We should be ashamed that, in a country of unmatched wealth and prosperity, we simply allow people to suffer and die if they don’t have the money to pay for our array of medical technologies and services. We should be ashamed that, with everything we have to offer, people who work hard to support their families are frequently left bankrupt or untreated when they or their children get sick or injured. Why? Because they can’t afford health insurance.
The ongoing phenomenon of Americans working—and living—without health insurance is a tragic injustice—and it’s growing worse. During Cover the Uninsured Week, we must re-double our efforts to remedy this grave injustice. Worse, thanks, to corporate greed and an economy that has cost our workers millions of jobs, the number of uninsured Americans has actually risen over the last few years. According to a recent study, the number of uninsured has climbed from 41 million to 43.6 million. 8.5 million of these uninsured are children. There is absolutely no reason why anyone in this country, regardless of age or medical condition, should be without health insurance.
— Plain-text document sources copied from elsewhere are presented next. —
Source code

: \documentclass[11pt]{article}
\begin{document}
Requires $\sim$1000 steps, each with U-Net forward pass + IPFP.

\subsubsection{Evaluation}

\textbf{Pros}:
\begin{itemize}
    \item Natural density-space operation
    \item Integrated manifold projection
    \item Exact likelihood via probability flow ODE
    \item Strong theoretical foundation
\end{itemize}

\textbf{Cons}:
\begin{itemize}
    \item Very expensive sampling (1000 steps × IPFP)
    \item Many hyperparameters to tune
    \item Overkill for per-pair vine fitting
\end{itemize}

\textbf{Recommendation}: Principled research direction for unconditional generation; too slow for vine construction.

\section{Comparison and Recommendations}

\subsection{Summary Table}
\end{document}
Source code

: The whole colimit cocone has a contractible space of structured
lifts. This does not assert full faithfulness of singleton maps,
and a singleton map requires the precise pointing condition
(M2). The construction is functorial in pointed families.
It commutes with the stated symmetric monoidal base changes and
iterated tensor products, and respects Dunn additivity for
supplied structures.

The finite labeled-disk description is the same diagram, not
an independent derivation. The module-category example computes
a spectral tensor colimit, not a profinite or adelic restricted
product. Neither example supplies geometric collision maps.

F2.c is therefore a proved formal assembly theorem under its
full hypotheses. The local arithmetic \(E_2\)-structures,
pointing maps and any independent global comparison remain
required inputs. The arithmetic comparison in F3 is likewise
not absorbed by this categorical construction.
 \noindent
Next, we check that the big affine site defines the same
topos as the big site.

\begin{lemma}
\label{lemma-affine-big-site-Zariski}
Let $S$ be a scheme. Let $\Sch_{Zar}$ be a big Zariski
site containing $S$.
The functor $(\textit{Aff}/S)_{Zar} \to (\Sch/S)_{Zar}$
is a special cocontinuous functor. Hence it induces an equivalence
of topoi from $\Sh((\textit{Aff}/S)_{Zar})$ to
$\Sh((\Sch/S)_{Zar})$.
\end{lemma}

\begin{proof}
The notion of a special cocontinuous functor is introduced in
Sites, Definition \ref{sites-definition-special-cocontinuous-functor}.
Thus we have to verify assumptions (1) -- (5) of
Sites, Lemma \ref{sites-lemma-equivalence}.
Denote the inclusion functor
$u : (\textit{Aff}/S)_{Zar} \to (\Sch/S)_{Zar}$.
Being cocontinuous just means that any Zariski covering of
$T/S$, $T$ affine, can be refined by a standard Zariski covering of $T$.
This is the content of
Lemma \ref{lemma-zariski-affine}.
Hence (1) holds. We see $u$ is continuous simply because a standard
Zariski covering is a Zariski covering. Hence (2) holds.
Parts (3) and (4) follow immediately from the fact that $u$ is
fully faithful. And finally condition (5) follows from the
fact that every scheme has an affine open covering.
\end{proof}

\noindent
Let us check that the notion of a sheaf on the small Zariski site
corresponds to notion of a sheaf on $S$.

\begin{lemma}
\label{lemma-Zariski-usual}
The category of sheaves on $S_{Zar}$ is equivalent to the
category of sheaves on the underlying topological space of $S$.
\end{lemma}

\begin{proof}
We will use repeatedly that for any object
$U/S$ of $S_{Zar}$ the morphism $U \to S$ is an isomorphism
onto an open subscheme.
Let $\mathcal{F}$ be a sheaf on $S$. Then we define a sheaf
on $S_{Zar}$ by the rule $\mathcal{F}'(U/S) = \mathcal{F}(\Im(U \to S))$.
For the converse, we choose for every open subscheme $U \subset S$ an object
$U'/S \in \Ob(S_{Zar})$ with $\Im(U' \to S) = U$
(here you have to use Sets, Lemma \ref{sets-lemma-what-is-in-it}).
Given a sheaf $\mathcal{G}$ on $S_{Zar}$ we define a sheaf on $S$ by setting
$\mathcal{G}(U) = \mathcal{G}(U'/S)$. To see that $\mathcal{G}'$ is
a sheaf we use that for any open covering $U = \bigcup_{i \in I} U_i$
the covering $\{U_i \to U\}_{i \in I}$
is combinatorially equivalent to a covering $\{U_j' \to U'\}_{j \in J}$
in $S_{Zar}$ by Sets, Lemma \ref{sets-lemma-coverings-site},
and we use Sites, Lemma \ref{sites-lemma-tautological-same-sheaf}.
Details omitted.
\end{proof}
Comprehensive health care should not be an option for the lucky or wealthy, but a fundamental right for all. There are a number of legislative initiatives that have been introduced in Congress, and the best of these call for a single-payer health care system, which would guarantee comprehensive health insurance for all Americans. One single-payer option is H.R. 3000, the United States Universal Health Service Act (UHSA), which I have introduced. UHSA would establish a United States Health Service, which would be controlled by the public and administered primarily at the local level. The decentralized system would provide high quality comprehensive care for all, regardless of ability to pay, and distribute services according to need. This bill will specifically make high-quality, preventive, acute, and long-term care available to everyone, regardless of demographics, employment status, or previous health status.
Congress should be debating proposals like H.R. 3000 to provide access to affordable, quality care for all. Instead, this week, the Republican leadership has scheduled debate on a few modest and flawed measures that, at best, would patch a few small cracks in our broken health care system. We must work to put real health care reform at the top of our nation’s agenda and that means a change in the climate in Washington. We have an opportunity to make that change this November.
Barbara Lee represents California’s Ninth Congressional District.